LISTED ENTRIES:

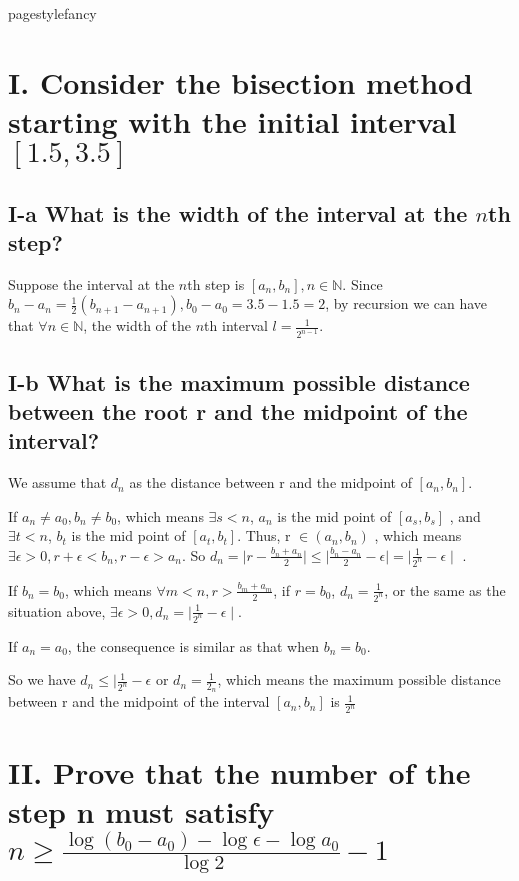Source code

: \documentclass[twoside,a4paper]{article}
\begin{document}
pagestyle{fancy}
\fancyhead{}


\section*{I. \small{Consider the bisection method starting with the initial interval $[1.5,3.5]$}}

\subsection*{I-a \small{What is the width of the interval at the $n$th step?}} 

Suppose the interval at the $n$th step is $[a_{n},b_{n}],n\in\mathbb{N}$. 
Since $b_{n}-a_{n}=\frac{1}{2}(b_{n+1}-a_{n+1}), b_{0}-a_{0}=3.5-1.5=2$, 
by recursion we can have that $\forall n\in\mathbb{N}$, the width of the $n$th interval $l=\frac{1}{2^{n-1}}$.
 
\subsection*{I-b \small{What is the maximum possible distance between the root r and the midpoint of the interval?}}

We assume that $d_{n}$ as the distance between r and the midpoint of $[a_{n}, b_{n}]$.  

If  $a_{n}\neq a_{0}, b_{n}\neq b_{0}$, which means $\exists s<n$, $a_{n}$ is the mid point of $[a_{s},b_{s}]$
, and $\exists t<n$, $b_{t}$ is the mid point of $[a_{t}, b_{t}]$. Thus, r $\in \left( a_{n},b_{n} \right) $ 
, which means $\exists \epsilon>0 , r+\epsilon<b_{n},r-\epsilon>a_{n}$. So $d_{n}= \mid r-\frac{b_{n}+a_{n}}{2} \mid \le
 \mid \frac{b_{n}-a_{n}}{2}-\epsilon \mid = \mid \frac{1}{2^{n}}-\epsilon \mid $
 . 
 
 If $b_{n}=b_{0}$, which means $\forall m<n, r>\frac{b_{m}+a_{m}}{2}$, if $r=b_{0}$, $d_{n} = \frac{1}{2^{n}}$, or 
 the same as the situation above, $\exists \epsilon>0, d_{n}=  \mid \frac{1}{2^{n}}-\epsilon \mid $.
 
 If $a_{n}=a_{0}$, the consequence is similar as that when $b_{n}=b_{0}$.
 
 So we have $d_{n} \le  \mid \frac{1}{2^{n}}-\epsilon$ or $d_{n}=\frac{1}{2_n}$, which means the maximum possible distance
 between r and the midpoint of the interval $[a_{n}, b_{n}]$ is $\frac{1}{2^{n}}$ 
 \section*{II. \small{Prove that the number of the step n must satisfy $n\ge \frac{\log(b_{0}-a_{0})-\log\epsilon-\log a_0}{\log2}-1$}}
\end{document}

---

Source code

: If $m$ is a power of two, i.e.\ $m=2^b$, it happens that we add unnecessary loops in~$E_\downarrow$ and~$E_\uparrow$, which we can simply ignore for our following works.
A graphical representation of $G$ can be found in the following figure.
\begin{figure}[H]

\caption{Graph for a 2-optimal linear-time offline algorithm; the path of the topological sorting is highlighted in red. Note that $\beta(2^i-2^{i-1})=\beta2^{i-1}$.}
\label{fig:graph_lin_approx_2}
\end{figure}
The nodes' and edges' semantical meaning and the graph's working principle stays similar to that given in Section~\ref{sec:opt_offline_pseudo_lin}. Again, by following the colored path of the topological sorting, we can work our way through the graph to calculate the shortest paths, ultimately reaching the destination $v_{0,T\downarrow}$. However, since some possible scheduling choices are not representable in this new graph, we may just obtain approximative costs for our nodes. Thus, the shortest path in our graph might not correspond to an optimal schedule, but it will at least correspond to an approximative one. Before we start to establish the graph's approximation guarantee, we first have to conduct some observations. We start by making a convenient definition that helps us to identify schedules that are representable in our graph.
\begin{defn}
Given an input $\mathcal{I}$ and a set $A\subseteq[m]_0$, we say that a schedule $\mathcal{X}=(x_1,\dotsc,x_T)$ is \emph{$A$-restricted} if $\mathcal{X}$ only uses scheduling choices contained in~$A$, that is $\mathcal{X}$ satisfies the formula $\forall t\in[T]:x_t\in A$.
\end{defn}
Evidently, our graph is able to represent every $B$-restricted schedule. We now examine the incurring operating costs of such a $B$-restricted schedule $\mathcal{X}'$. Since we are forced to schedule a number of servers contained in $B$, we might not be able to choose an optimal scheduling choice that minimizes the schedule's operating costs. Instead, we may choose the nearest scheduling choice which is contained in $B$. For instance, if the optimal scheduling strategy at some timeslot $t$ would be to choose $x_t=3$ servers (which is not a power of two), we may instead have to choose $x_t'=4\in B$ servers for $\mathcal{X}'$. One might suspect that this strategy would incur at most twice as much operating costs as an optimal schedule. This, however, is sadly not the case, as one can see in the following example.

* * *

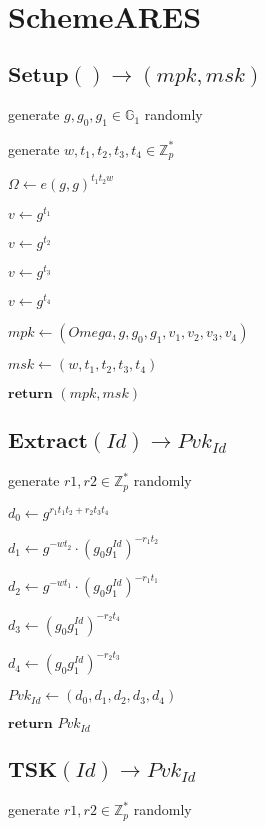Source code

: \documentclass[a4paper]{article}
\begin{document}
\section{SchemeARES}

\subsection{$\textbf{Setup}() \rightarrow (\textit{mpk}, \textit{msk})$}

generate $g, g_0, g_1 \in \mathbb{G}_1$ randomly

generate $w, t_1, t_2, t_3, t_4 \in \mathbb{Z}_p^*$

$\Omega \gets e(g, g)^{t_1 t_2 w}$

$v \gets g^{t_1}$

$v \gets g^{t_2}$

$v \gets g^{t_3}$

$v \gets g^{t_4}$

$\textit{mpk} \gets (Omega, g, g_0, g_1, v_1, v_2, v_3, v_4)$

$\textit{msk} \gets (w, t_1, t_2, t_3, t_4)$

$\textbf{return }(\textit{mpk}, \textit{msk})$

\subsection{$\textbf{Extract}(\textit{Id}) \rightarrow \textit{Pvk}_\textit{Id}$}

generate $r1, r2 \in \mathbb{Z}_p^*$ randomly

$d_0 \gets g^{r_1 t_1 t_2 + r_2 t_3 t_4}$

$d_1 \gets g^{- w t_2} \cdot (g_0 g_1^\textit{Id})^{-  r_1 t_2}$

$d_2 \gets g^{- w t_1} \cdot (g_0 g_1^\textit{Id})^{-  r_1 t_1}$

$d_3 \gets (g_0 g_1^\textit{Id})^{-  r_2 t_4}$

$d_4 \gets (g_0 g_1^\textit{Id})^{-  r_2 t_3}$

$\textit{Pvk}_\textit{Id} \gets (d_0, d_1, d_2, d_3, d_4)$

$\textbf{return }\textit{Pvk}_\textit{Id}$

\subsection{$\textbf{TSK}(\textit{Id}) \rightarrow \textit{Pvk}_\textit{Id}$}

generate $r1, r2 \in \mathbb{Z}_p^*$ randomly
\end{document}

ACTION ITEM: Pick out the lines above that hold the string "width" and show them.

YOUR SOLUTION:
\subsection*{I-a \small{What is the width of the interval at the $n$th step?}} 
by recursion we can have that $\forall n\in\mathbb{N}$, the width of the $n$th interval $l=\frac{1}{2^{n-1}}$.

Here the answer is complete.